Red Breast Sunfish (Lepomis auritus)

This panfish belongs to the family Chetrarchidae of the order Perciformes which means "perch-like".  Red Breast prefers vegetated areas of the river where it feeds on insects, snails and small invertebrates. They are a popular panfish among freshwater anglers. Their feeding habits are very similar to those of the Bluegill, but they are most active in cooler waters near springs. They breed in early spring with young reaching maturity 2 years later.

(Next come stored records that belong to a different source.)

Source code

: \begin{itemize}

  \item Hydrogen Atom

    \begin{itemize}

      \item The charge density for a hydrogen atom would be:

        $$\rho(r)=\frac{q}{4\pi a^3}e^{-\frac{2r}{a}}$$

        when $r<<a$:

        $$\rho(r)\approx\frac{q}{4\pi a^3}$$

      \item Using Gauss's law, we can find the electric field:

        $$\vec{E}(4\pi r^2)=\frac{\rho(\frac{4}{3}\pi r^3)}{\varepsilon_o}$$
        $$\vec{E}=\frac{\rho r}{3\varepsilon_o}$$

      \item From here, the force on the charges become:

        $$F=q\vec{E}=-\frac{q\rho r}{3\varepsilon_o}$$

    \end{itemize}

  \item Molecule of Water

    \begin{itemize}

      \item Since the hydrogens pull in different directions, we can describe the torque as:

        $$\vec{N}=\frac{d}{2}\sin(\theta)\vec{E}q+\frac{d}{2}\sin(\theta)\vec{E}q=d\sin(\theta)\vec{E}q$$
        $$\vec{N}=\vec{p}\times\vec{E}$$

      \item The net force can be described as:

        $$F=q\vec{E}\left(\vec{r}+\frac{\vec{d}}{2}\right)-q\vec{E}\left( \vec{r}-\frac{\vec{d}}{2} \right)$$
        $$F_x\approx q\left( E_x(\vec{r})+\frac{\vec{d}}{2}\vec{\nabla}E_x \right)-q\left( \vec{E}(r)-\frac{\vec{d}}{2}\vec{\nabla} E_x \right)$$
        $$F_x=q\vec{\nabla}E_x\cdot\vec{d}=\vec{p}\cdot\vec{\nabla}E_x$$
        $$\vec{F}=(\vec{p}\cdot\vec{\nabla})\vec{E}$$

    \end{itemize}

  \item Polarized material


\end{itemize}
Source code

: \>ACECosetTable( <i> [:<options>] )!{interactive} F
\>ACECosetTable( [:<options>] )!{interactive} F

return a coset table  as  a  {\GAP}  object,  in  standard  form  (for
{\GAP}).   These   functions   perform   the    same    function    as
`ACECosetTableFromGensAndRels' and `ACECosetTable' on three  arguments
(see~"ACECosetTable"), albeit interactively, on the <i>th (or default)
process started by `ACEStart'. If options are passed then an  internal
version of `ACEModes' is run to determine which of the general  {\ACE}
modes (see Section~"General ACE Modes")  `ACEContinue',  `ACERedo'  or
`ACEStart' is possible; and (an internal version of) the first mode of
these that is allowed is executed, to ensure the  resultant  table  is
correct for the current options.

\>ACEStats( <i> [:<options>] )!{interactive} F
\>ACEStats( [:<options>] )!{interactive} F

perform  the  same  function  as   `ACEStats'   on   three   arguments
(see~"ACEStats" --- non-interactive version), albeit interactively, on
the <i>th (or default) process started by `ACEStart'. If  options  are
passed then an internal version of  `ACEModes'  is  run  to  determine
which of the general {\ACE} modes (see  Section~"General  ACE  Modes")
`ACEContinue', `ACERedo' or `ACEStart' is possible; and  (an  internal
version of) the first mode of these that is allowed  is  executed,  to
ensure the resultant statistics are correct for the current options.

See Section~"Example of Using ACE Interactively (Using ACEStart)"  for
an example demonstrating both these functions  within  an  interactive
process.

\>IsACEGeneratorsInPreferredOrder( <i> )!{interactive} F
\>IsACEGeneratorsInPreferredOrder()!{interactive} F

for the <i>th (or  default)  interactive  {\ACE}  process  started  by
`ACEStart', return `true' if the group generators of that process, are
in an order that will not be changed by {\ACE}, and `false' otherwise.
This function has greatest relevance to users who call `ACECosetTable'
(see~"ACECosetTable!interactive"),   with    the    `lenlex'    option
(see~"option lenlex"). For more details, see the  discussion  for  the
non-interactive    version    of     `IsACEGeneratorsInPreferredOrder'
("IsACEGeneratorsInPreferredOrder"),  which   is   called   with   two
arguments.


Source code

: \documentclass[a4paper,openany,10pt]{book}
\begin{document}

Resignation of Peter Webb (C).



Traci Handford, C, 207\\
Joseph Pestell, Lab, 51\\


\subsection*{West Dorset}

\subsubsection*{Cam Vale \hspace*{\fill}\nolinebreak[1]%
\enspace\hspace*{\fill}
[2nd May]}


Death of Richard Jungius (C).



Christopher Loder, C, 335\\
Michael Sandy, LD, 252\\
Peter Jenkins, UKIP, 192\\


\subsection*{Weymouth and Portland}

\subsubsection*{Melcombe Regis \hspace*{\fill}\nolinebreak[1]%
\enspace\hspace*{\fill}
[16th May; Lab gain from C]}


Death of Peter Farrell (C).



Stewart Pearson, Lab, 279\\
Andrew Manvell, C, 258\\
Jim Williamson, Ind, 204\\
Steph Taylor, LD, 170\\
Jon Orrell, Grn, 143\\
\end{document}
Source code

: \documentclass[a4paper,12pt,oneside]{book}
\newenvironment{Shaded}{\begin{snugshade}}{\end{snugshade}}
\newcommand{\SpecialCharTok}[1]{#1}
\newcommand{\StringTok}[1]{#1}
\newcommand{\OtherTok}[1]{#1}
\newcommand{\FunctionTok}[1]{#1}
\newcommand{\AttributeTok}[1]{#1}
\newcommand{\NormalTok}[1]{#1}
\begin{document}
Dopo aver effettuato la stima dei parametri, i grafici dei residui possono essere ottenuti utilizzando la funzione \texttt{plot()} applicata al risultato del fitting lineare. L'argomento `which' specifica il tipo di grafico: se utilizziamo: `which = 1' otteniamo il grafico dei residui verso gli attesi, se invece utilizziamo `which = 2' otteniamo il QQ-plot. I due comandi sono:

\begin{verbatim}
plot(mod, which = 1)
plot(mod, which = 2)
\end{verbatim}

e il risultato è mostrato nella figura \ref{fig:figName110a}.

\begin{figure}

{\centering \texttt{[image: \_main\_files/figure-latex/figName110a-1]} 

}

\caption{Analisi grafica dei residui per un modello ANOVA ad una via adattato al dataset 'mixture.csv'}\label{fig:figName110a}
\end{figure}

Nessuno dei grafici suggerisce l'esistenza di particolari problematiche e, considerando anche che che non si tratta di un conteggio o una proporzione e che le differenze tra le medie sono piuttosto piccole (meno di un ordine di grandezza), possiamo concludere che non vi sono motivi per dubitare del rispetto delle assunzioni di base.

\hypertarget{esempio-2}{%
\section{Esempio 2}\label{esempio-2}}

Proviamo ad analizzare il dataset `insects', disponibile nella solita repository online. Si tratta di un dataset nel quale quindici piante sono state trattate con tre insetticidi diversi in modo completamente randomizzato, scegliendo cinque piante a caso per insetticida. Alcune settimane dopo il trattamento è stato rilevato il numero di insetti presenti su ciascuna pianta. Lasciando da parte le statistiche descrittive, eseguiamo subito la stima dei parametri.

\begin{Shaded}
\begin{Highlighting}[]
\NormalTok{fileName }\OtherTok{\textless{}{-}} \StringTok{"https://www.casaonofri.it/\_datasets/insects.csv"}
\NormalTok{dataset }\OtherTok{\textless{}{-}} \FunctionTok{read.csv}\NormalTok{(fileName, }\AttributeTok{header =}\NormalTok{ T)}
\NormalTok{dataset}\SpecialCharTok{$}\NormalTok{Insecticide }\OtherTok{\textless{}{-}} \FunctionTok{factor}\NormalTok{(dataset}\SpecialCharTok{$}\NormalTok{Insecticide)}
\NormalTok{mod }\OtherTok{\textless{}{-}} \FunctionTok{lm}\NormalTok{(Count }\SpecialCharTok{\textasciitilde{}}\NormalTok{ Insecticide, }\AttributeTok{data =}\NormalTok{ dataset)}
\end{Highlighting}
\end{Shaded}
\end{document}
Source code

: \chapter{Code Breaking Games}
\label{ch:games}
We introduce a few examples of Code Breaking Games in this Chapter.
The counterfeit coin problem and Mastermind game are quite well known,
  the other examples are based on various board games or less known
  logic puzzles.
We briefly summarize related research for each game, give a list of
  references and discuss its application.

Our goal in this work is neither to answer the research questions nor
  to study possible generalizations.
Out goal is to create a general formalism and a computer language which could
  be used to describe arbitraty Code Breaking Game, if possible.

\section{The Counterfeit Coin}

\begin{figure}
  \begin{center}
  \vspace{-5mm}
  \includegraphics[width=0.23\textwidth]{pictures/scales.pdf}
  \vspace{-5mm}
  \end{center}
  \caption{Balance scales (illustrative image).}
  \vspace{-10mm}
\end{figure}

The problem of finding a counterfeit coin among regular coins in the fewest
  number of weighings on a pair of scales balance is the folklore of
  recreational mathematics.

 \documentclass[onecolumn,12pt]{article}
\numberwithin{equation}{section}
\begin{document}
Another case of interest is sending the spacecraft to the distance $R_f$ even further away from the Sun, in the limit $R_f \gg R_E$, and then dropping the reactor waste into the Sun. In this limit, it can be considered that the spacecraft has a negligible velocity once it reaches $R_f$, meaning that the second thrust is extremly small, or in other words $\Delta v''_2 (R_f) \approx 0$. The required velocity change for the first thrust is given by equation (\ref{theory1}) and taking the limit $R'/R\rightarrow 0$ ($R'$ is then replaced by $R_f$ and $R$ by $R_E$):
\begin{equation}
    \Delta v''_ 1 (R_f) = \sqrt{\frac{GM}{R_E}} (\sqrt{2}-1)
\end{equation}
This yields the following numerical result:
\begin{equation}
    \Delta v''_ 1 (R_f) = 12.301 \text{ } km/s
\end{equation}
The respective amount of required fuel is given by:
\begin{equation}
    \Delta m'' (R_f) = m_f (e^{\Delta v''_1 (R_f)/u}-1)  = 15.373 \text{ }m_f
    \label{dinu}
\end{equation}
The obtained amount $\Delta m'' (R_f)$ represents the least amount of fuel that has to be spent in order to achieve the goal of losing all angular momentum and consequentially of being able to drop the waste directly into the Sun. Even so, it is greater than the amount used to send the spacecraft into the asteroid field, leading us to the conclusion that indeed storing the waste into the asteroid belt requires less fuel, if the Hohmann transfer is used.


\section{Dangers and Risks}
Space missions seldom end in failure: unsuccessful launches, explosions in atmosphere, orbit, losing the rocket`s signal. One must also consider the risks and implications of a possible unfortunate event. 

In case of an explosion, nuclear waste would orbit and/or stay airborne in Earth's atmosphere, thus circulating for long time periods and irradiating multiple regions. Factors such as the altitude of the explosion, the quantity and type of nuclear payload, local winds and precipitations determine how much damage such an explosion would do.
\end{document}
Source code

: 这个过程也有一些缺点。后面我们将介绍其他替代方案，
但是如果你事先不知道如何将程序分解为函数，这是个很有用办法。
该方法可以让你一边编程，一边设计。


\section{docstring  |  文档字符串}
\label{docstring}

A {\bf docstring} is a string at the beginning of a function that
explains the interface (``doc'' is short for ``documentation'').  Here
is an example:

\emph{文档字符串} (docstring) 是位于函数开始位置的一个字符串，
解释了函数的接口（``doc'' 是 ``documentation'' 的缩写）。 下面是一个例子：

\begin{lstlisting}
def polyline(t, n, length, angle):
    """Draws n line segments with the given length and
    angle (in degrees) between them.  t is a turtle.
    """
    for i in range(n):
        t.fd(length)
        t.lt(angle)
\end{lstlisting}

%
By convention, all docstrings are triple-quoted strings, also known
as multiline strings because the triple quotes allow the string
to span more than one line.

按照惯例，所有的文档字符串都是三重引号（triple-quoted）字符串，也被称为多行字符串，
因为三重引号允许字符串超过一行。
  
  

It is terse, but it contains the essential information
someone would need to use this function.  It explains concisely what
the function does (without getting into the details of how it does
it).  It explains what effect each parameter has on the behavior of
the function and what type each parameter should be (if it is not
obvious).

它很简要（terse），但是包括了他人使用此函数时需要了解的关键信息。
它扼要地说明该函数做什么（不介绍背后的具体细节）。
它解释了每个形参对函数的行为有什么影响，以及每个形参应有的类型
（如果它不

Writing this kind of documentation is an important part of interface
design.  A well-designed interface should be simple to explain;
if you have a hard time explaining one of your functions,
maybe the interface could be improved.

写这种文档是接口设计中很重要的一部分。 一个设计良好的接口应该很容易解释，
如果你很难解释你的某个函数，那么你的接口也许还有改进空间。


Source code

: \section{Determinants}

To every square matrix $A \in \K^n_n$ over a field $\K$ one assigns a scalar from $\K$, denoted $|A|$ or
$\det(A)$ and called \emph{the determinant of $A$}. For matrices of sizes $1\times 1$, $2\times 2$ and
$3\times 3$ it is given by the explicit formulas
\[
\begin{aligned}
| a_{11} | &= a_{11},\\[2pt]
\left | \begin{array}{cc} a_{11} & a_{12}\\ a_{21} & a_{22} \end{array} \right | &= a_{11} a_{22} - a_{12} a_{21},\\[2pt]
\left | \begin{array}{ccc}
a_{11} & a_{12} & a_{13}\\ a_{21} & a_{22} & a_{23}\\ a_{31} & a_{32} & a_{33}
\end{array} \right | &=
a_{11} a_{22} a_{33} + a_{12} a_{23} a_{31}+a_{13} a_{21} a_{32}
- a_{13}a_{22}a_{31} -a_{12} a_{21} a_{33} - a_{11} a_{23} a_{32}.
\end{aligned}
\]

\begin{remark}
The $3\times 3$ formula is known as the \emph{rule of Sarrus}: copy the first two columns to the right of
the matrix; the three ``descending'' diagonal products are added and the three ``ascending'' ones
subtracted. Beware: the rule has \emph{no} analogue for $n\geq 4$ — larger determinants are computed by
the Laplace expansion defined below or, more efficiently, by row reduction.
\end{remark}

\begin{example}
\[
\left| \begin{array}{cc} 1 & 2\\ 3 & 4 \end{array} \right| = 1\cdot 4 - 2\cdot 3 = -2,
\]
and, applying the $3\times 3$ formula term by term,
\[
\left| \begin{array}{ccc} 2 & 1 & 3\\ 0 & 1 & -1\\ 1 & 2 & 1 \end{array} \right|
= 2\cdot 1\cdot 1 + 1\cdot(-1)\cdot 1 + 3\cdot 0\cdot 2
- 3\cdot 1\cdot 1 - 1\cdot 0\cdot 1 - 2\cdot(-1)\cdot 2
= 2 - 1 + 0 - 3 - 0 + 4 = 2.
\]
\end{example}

Largemouth Bass (Micropterus salmoides)

Perhaps the most sought after species by freshwater anglers, the Largemouth Bass gain it's reputation for it's vigorous fights when caught on the line. These large predatory fish ambush their prey from submerged vegetation.  They prefer to eat smaller fish and frogs, but they are know for taking snakes, small birds and even baby gators. They are highly adaptable to water conditions and temperatures making them highly successful  on a variety of freshwater ecosystems.

Bowfin (Amia calva)

The bowfin belongs to a very ancient family of bony fish related to gars. They are the only surviving member of the Amiiformes characterized by having a long cylindrical bodies and long dorsal fins. These fish are capable of breeding air directly by means of a gas bladder that acts as a rudimentary lung -  an adaptation that allows them to survive in low oxygen conditions that would be lethal to other fish.  Bowfins are fun to catch putting up a fight only expected from a game fish. As piscivores they like to ambush live prey which are swallowed in one gulp.

Channel Catfish (Ictalurus punctatus)

Channel Catfish are found throughout Florida and are commonly served at restaurants as its one of the most commercialized freshwater species.  These fish have an amazing sense of smell that allow them to find food in low visibility waters. These fish are most active from sundown until midnight when they forage for food which includes other fish, crabs, worms and even dead animals. In Florida they breed when the water reaches about 80°F by releasing the eggs in  a depression or hollow log where they are guarded by the male. They are one of the most common recreational freshwater fish.

Blue Tilapia (Oreochromis aureus)

Tilapias are a very successful introduced species that can live in a variety of ecosystems including freshwater and brackish waters.  Tilapias are highly adaptable and can easily replace other species as water quality degrades. They can be found on clear  springs as well as ditches, ponds and canals where water quality makes it hard for other species to survive. They feed mainly on water plants, diatoms, green algae and detritus.  Considered a good food source they are rarely caught with hook and line. They can reach and average of 5 pounds as adults.